● DIRECTIONS FOR THIS TASK
Wherever the string "SAINT" shows up in the records below, return that line.

● DATA RECORDS
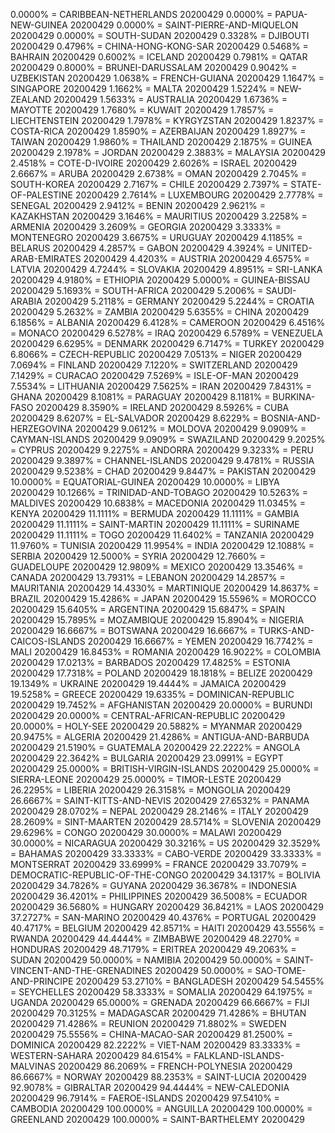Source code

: 0.0000% = CARIBBEAN-NETHERLANDS 20200429 
0.0000% = PAPUA-NEW-GUINEA 20200429 
0.0000% = SAINT-PIERRE-AND-MIQUELON 20200429 
0.0000% = SOUTH-SUDAN 20200429 
0.3328% = DJIBOUTI 20200429 
0.4796% = CHINA-HONG-KONG-SAR 20200429 
0.5468% = BAHRAIN 20200429 
0.6002% = ICELAND 20200429 
0.7981% = QATAR 20200429 
0.8000% = BRUNEI-DARUSSALAM 20200429 
0.9042% = UZBEKISTAN 20200429 
1.0638% = FRENCH-GUIANA 20200429 
1.1647% = SINGAPORE 20200429 
1.1662% = MALTA 20200429 
1.5224% = NEW-ZEALAND 20200429 
1.5633% = AUSTRALIA 20200429 
1.6736% = MAYOTTE 20200429 
1.7680% = KUWAIT 20200429 
1.7857% = LIECHTENSTEIN 20200429 
1.7978% = KYRGYZSTAN 20200429 
1.8237% = COSTA-RICA 20200429 
1.8590% = AZERBAIJAN 20200429 
1.8927% = TAIWAN 20200429 
1.9860% = THAILAND 20200429 
2.1875% = GUINEA 20200429 
2.1978% = JORDAN 20200429 
2.3883% = MALAYSIA 20200429 
2.4518% = COTE-D-IVOIRE 20200429 
2.6026% = ISRAEL 20200429 
2.6667% = ARUBA 20200429 
2.6738% = OMAN 20200429 
2.7045% = SOUTH-KOREA 20200429 
2.7167% = CHILE 20200429 
2.7397% = STATE-OF-PALESTINE 20200429 
2.7614% = LUXEMBOURG 20200429 
2.7778% = SENEGAL 20200429 
2.9412% = BENIN 20200429 
2.9621% = KAZAKHSTAN 20200429 
3.1646% = MAURITIUS 20200429 
3.2258% = ARMENIA 20200429 
3.2609% = GEORGIA 20200429 
3.3333% = MONTENEGRO 20200429 
3.6675% = URUGUAY 20200429 
4.1185% = BELARUS 20200429 
4.2857% = GABON 20200429 
4.3924% = UNITED-ARAB-EMIRATES 20200429 
4.4203% = AUSTRIA 20200429 
4.6575% = LATVIA 20200429 
4.7244% = SLOVAKIA 20200429 
4.8951% = SRI-LANKA 20200429 
4.9180% = ETHIOPIA 20200429 
5.0000% = GUINEA-BISSAU 20200429 
5.1693% = SOUTH-AFRICA 20200429 
5.2006% = SAUDI-ARABIA 20200429 
5.2118% = GERMANY 20200429 
5.2244% = CROATIA 20200429 
5.2632% = ZAMBIA 20200429 
5.6355% = CHINA 20200429 
6.1856% = ALBANIA 20200429 
6.4128% = CAMEROON 20200429 
6.4516% = MONACO 20200429 
6.5278% = IRAQ 20200429 
6.5789% = VENEZUELA 20200429 
6.6295% = DENMARK 20200429 
6.7147% = TURKEY 20200429 
6.8066% = CZECH-REPUBLIC 20200429 
7.0513% = NIGER 20200429 
7.0694% = FINLAND 20200429 
7.1220% = SWITZERLAND 20200429 
7.1429% = CURACAO 20200429 
7.5269% = ISLE-OF-MAN 20200429 
7.5534% = LITHUANIA 20200429 
7.5625% = IRAN 20200429 
7.8431% = GHANA 20200429 
8.1081% = PARAGUAY 20200429 
8.1181% = BURKINA-FASO 20200429 
8.3590% = IRELAND 20200429 
8.5926% = CUBA 20200429 
8.6207% = EL-SALVADOR 20200429 
8.6229% = BOSNIA-AND-HERZEGOVINA 20200429 
9.0612% = MOLDOVA 20200429 
9.0909% = CAYMAN-ISLANDS 20200429 
9.0909% = SWAZILAND 20200429 
9.2025% = CYPRUS 20200429 
9.2275% = ANDORRA 20200429 
9.3233% = PERU 20200429 
9.3897% = CHANNEL-ISLANDS 20200429 
9.4781% = RUSSIA 20200429 
9.5238% = CHAD 20200429 
9.8447% = PAKISTAN 20200429 
10.0000% = EQUATORIAL-GUINEA 20200429 
10.0000% = LIBYA 20200429 
10.1266% = TRINIDAD-AND-TOBAGO 20200429 
10.5263% = MALDIVES 20200429 
10.6838% = MACEDONIA 20200429 
11.0345% = KENYA 20200429 
11.1111% = BERMUDA 20200429 
11.1111% = GAMBIA 20200429 
11.1111% = SAINT-MARTIN 20200429 
11.1111% = SURINAME 20200429 
11.1111% = TOGO 20200429 
11.6402% = TANZANIA 20200429 
11.9760% = TUNISIA 20200429 
11.9954% = INDIA 20200429 
12.1088% = SERBIA 20200429 
12.5000% = SYRIA 20200429 
12.7660% = GUADELOUPE 20200429 
12.9809% = MEXICO 20200429 
13.3546% = CANADA 20200429 
13.7931% = LEBANON 20200429 
14.2857% = MAURITANIA 20200429 
14.4330% = MARTINIQUE 20200429 
14.8637% = BRAZIL 20200429 
15.4286% = JAPAN 20200429 
15.5596% = MOROCCO 20200429 
15.6405% = ARGENTINA 20200429 
15.6847% = SPAIN 20200429 
15.7895% = MOZAMBIQUE 20200429 
15.8904% = NIGERIA 20200429 
16.6667% = BOTSWANA 20200429 
16.6667% = TURKS-AND-CAICOS-ISLANDS 20200429 
16.6667% = YEMEN 20200429 
16.7742% = MALI 20200429 
16.8453% = ROMANIA 20200429 
16.9022% = COLOMBIA 20200429 
17.0213% = BARBADOS 20200429 
17.4825% = ESTONIA 20200429 
17.7318% = POLAND 20200429 
18.1818% = BELIZE 20200429 
19.1349% = UKRAINE 20200429 
19.4444% = JAMAICA 20200429 
19.5258% = GREECE 20200429 
19.6335% = DOMINICAN-REPUBLIC 20200429 
19.7452% = AFGHANISTAN 20200429 
20.0000% = BURUNDI 20200429 
20.0000% = CENTRAL-AFRICAN-REPUBLIC 20200429 
20.0000% = HOLY-SEE 20200429 
20.5882% = MYANMAR 20200429 
20.9475% = ALGERIA 20200429 
21.4286% = ANTIGUA-AND-BARBUDA 20200429 
21.5190% = GUATEMALA 20200429 
22.2222% = ANGOLA 20200429 
22.3642% = BULGARIA 20200429 
23.0991% = EGYPT 20200429 
25.0000% = BRITISH-VIRGIN-ISLANDS 20200429 
25.0000% = SIERRA-LEONE 20200429 
25.0000% = TIMOR-LESTE 20200429 
26.2295% = LIBERIA 20200429 
26.3158% = MONGOLIA 20200429 
26.6667% = SAINT-KITTS-AND-NEVIS 20200429 
27.6532% = PANAMA 20200429 
28.0702% = NEPAL 20200429 
28.2146% = ITALY 20200429 
28.2609% = SINT-MAARTEN 20200429 
28.5714% = SLOVENIA 20200429 
29.6296% = CONGO 20200429 
30.0000% = MALAWI 20200429 
30.0000% = NICARAGUA 20200429 
30.3216% = US 20200429 
32.3529% = BAHAMAS 20200429 
33.3333% = CABO-VERDE 20200429 
33.3333% = MONTSERRAT 20200429 
33.6999% = FRANCE 20200429 
33.7079% = DEMOCRATIC-REPUBLIC-OF-THE-CONGO 20200429 
34.1317% = BOLIVIA 20200429 
34.7826% = GUYANA 20200429 
36.3678% = INDONESIA 20200429 
36.4201% = PHILIPPINES 20200429 
36.5008% = ECUADOR 20200429 
36.5680% = HUNGARY 20200429 
36.8421% = LAOS 20200429 
37.2727% = SAN-MARINO 20200429 
40.4376% = PORTUGAL 20200429 
40.4717% = BELGIUM 20200429 
42.8571% = HAITI 20200429 
43.5556% = RWANDA 20200429 
44.4444% = ZIMBABWE 20200429 
48.2270% = HONDURAS 20200429 
48.7179% = ERITREA 20200429 
49.2063% = SUDAN 20200429 
50.0000% = NAMIBIA 20200429 
50.0000% = SAINT-VINCENT-AND-THE-GRENADINES 20200429 
50.0000% = SAO-TOME-AND-PRINCIPE 20200429 
53.2710% = BANGLADESH 20200429 
54.5455% = SEYCHELLES 20200429 
58.3333% = SOMALIA 20200429 
64.1975% = UGANDA 20200429 
65.0000% = GRENADA 20200429 
66.6667% = FIJI 20200429 
70.3125% = MADAGASCAR 20200429 
71.4286% = BHUTAN 20200429 
71.4286% = REUNION 20200429 
71.8802% = SWEDEN 20200429 
75.5556% = CHINA-MACAO-SAR 20200429 
81.2500% = DOMINICA 20200429 
82.2222% = VIET-NAM 20200429 
83.3333% = WESTERN-SAHARA 20200429 
84.6154% = FALKLAND-ISLANDS-MALVINAS 20200429 
86.2069% = FRENCH-POLYNESIA 20200429 
86.6667% = NORWAY 20200429 
88.2353% = SAINT-LUCIA 20200429 
92.9078% = GIBRALTAR 20200429 
94.4444% = NEW-CALEDONIA 20200429 
96.7914% = FAEROE-ISLANDS 20200429 
97.5410% = CAMBODIA 20200429 
100.0000% = ANGUILLA 20200429 
100.0000% = GREENLAND 20200429 
100.0000% = SAINT-BARTHELEMY 20200429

● PROBLEM SOLUTION
0.0000% = SAINT-PIERRE-AND-MIQUELON 20200429 
11.1111% = SAINT-MARTIN 20200429 
26.6667% = SAINT-KITTS-AND-NEVIS 20200429 
50.0000% = SAINT-VINCENT-AND-THE-GRENADINES 20200429 
88.2353% = SAINT-LUCIA 20200429 
100.0000% = SAINT-BARTHELEMY 20200429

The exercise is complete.